§ Assigned task:
The whole listing below is to be copied exactly, with every picture left out.

★ ★ ★ ★

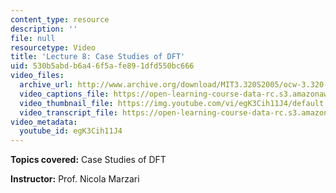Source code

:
 ```yaml
---
content_type: resource
description: ''
file: null
resourcetype: Video
title: 'Lecture 8: Case Studies of DFT'
uid: 530b5abd-b6a4-6f5a-fe89-1dfd550bc666
video_files:
  archive_url: http://www.archive.org/download/MIT3.320S2005/ocw-3.320-lec-7-01mar05-220k.mp4
  video_captions_file: https://open-learning-course-data-rc.s3.amazonaws.com/3-320-atomistic-computer-modeling-of-materials-sma-5107-spring-2005/8bfb6e2d77f65a97b12e4fd89d7a797d_egK3Cih11J4.vtt
  video_thumbnail_file: https://img.youtube.com/vi/egK3Cih11J4/default.jpg
  video_transcript_file: https://open-learning-course-data-rc.s3.amazonaws.com/3-320-atomistic-computer-modeling-of-materials-sma-5107-spring-2005/6d220d0864344ddcb2a6145ef24d92ba_egK3Cih11J4.pdf
video_metadata:
  youtube_id: egK3Cih11J4
---
```


**Topics covered:** Case Studies of DFT

**Instructor:** Prof. Nicola Marzari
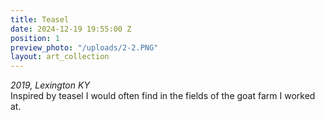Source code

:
 ```yaml
---
title: Teasel
date: 2024-12-19 19:55:00 Z
position: 1
preview_photo: "/uploads/2-2.PNG"
layout: art_collection
---
```


*2019, Lexington KY* <br> 
Inspired by teasel I would often find in the fields of the goat farm I worked at.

★ ★ ★ ★

§ Written reply:
Source code

:
 ```yaml
---
content_type: resource
description: ''
file: null
resourcetype: Video
title: 'Lecture 8: Case Studies of DFT'
uid: 530b5abd-b6a4-6f5a-fe89-1dfd550bc666
video_files:
  archive_url: http://www.archive.org/download/MIT3.320S2005/ocw-3.320-lec-7-01mar05-220k.mp4
  video_captions_file: https://open-learning-course-data-rc.s3.amazonaws.com/3-320-atomistic-computer-modeling-of-materials-sma-5107-spring-2005/8bfb6e2d77f65a97b12e4fd89d7a797d_egK3Cih11J4.vtt
  video_thumbnail_file: https://img.youtube.com/vi/egK3Cih11J4/default.jpg
  video_transcript_file: https://open-learning-course-data-rc.s3.amazonaws.com/3-320-atomistic-computer-modeling-of-materials-sma-5107-spring-2005/6d220d0864344ddcb2a6145ef24d92ba_egK3Cih11J4.pdf
video_metadata:
  youtube_id: egK3Cih11J4
---
```


**Topics covered:** Case Studies of DFT

**Instructor:** Prof. Nicola Marzari
Source code

:
 ```yaml
---
title: Teasel
date: 2024-12-19 19:55:00 Z
position: 1
preview_photo: "/uploads/2-2.PNG"
layout: art_collection
---
```


*2019, Lexington KY* <br> 
Inspired by teasel I would often find in the fields of the goat farm I worked at.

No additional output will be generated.